(Stored items)
◇ ◇ ◇ ◇ ◇ ◇ ◇

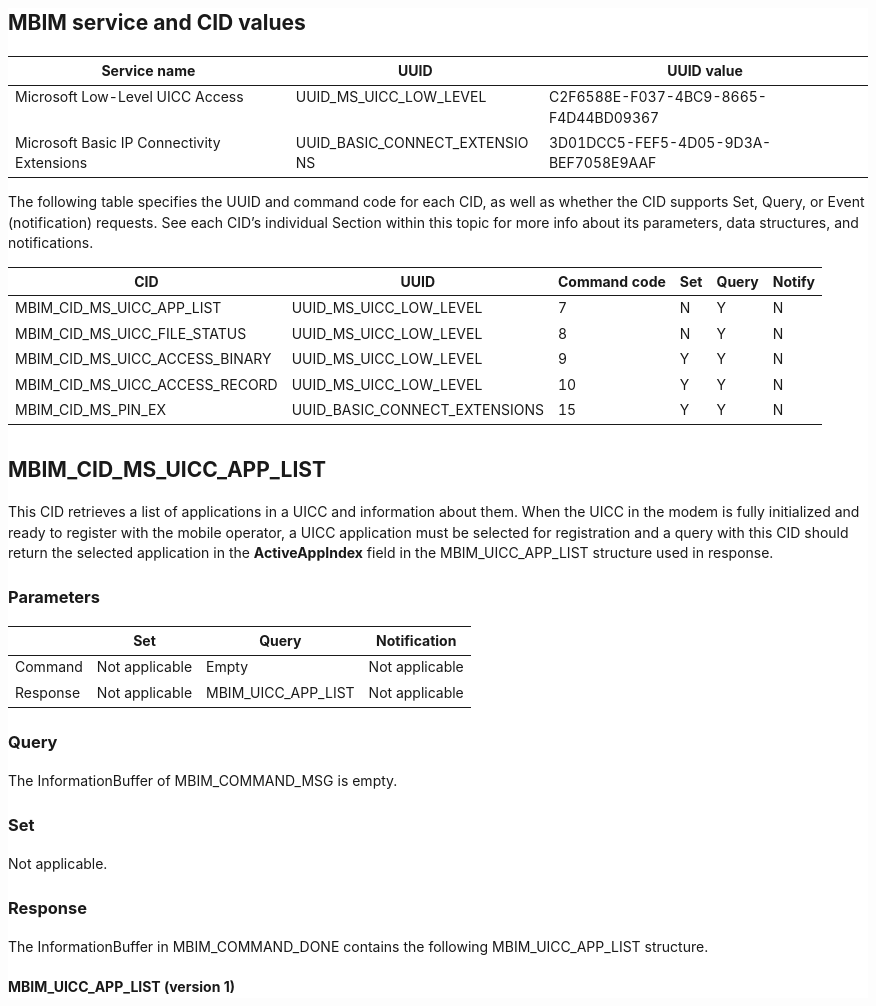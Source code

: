 ## MBIM service and CID values

| Service name | UUID | UUID value |
| --- | --- | --- |
| Microsoft Low-Level UICC Access | UUID_MS_UICC_LOW_LEVEL | C2F6588E-F037-4BC9-8665-F4D44BD09367 |
| Microsoft Basic IP Connectivity Extensions | UUID_BASIC_CONNECT_EXTENSIONS | 3D01DCC5-FEF5-4D05-9D3A-BEF7058E9AAF |

The following table specifies the UUID and command code for each CID, as well as whether the CID supports Set, Query, or Event (notification) requests. See each CID’s individual Section within this topic for more info about its parameters, data structures, and notifications. 

| CID | UUID | Command code | Set | Query | Notify |
| --- | --- | --- | --- | --- | --- |
| MBIM_CID_MS_UICC_APP_LIST | UUID_MS_UICC_LOW_LEVEL | 7 | N | Y | N |
| MBIM_CID_MS_UICC_FILE_STATUS | UUID_MS_UICC_LOW_LEVEL | 8 | N | Y | N |
| MBIM_CID_MS_UICC_ACCESS_BINARY | UUID_MS_UICC_LOW_LEVEL | 9 | Y | Y | N |
| MBIM_CID_MS_UICC_ACCESS_RECORD | UUID_MS_UICC_LOW_LEVEL | 10 | Y | Y | N |
| MBIM_CID_MS_PIN_EX | UUID_BASIC_CONNECT_EXTENSIONS | 15 | Y | Y | N |

## MBIM_CID_MS_UICC_APP_LIST

This CID retrieves a list of applications in a UICC and information about them. When the UICC in the modem is fully initialized and ready to register with the mobile operator, a UICC application must be selected for registration and a query with this CID should return the selected application in the **ActiveAppIndex** field in the MBIM_UICC_APP_LIST structure used in response.

### Parameters

|  | Set | Query | Notification |
| --- | --- | --- | --- |
| Command | Not applicable | Empty | Not applicable |
| Response | Not applicable | MBIM_UICC_APP_LIST | Not applicable |

### Query

The InformationBuffer of MBIM_COMMAND_MSG is empty.

### Set

Not applicable.

### Response

The InformationBuffer in MBIM_COMMAND_DONE contains the following MBIM_UICC_APP_LIST structure.

#### MBIM_UICC_APP_LIST (version 1)
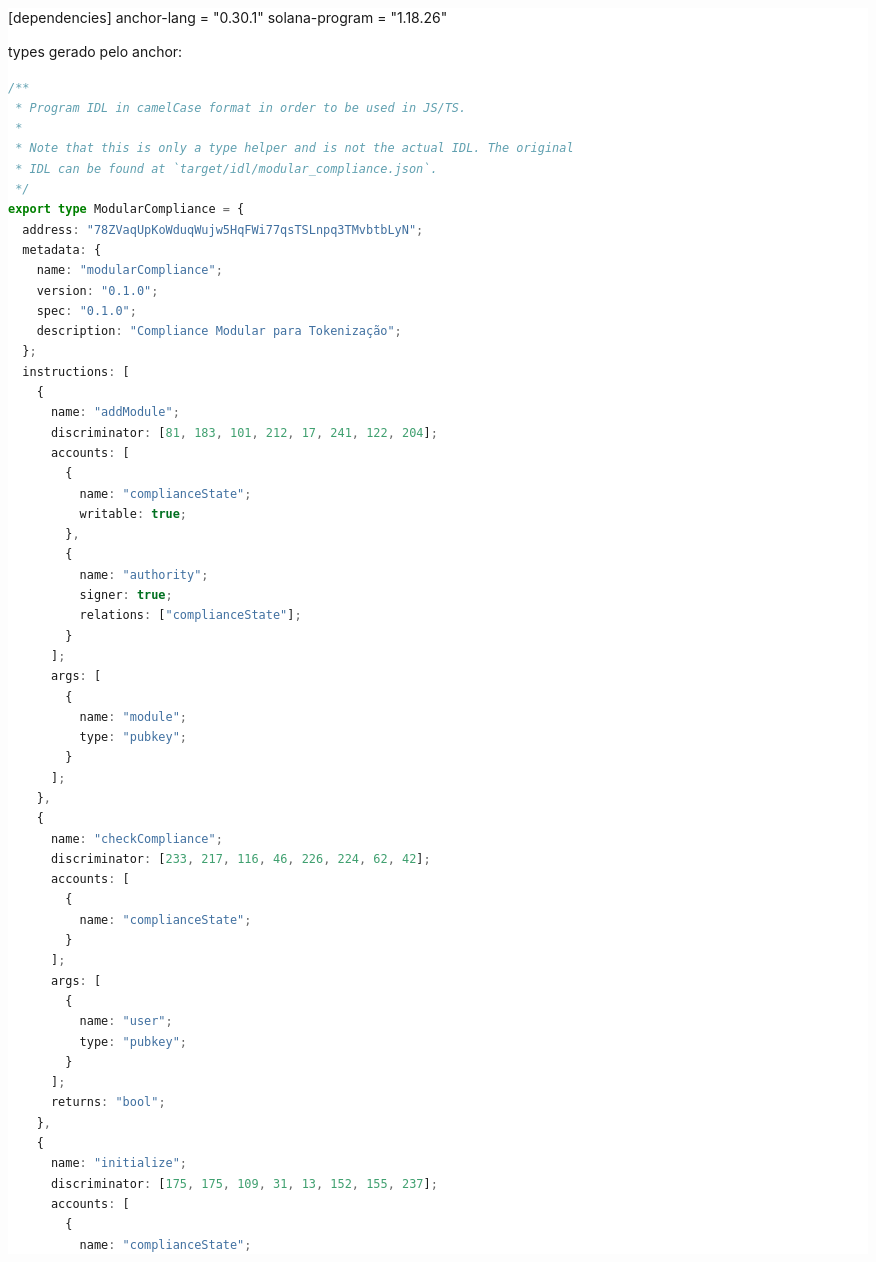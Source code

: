 [dependencies]
anchor-lang = "0.30.1"
solana-program = "1.18.26"

types gerado pelo anchor:

```ts
/**
 * Program IDL in camelCase format in order to be used in JS/TS.
 *
 * Note that this is only a type helper and is not the actual IDL. The original
 * IDL can be found at `target/idl/modular_compliance.json`.
 */
export type ModularCompliance = {
  address: "78ZVaqUpKoWduqWujw5HqFWi77qsTSLnpq3TMvbtbLyN";
  metadata: {
    name: "modularCompliance";
    version: "0.1.0";
    spec: "0.1.0";
    description: "Compliance Modular para Tokenização";
  };
  instructions: [
    {
      name: "addModule";
      discriminator: [81, 183, 101, 212, 17, 241, 122, 204];
      accounts: [
        {
          name: "complianceState";
          writable: true;
        },
        {
          name: "authority";
          signer: true;
          relations: ["complianceState"];
        }
      ];
      args: [
        {
          name: "module";
          type: "pubkey";
        }
      ];
    },
    {
      name: "checkCompliance";
      discriminator: [233, 217, 116, 46, 226, 224, 62, 42];
      accounts: [
        {
          name: "complianceState";
        }
      ];
      args: [
        {
          name: "user";
          type: "pubkey";
        }
      ];
      returns: "bool";
    },
    {
      name: "initialize";
      discriminator: [175, 175, 109, 31, 13, 152, 155, 237];
      accounts: [
        {
          name: "complianceState";
```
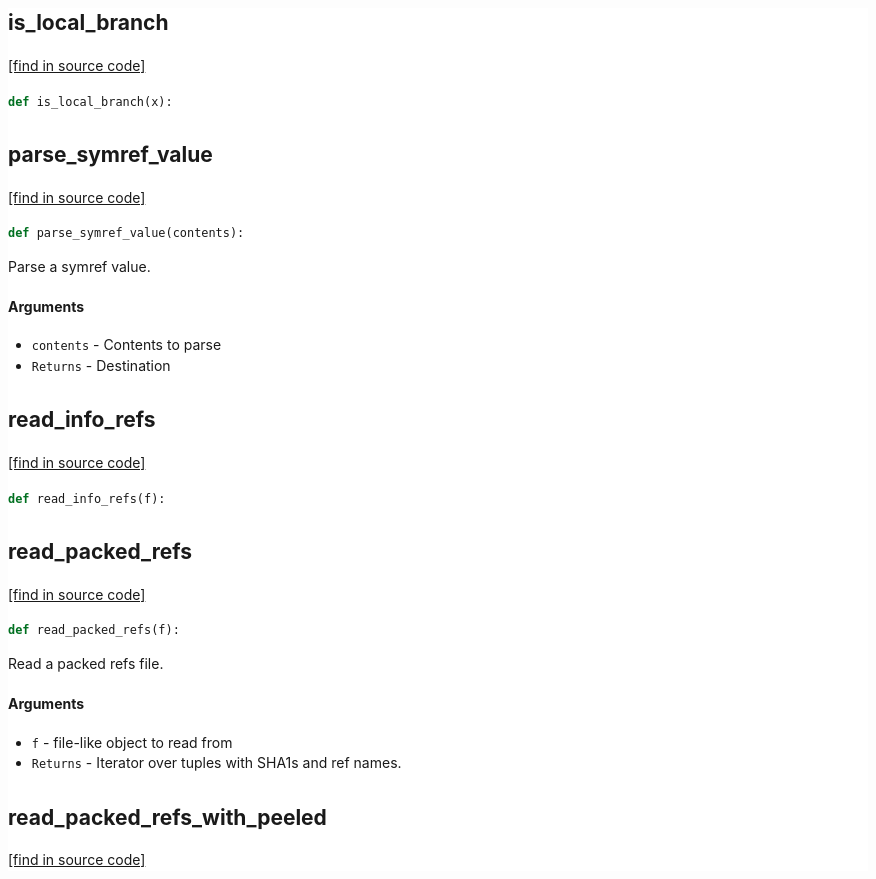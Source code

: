 ## is_local_branch

[[find in source code]](https://github.com/alchem1ster/AddOns-Update-Tool/blob/main/dulwich/refs.py#L1209)

```python
def is_local_branch(x):
```

## parse_symref_value

[[find in source code]](https://github.com/alchem1ster/AddOns-Update-Tool/blob/main/dulwich/refs.py#L49)

```python
def parse_symref_value(contents):
```

Parse a symref value.

#### Arguments

  - `contents` - Contents to parse
- `Returns` - Destination

## read_info_refs

[[find in source code]](https://github.com/alchem1ster/AddOns-Update-Tool/blob/main/dulwich/refs.py#L1184)

```python
def read_info_refs(f):
```

## read_packed_refs

[[find in source code]](https://github.com/alchem1ster/AddOns-Update-Tool/blob/main/dulwich/refs.py#L1116)

```python
def read_packed_refs(f):
```

Read a packed refs file.

#### Arguments

  - `f` - file-like object to read from
- `Returns` - Iterator over tuples with SHA1s and ref names.

## read_packed_refs_with_peeled

[[find in source code]](https://github.com/alchem1ster/AddOns-Update-Tool/blob/main/dulwich/refs.py#L1134)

◇ ◇ ◇ ◇ ◇ ◇ ◇

YOUR ASSIGNMENT.
Nothing but the lines from the first line of the records above to the line with "Microsoft Basic IP", inclusive, should be transcribed exactly, and the pictures must be left out.

RESULT OF THE TASK.
Source code

: ## MBIM service and CID values

| Service name | UUID | UUID value |
| --- | --- | --- |
| Microsoft Low-Level UICC Access | UUID_MS_UICC_LOW_LEVEL | C2F6588E-F037-4BC9-8665-F4D44BD09367 |
| Microsoft Basic IP Connectivity Extensions | UUID_BASIC_CONNECT_EXTENSIONS | 3D01DCC5-FEF5-4D05-9D3A-BEF7058E9AAF |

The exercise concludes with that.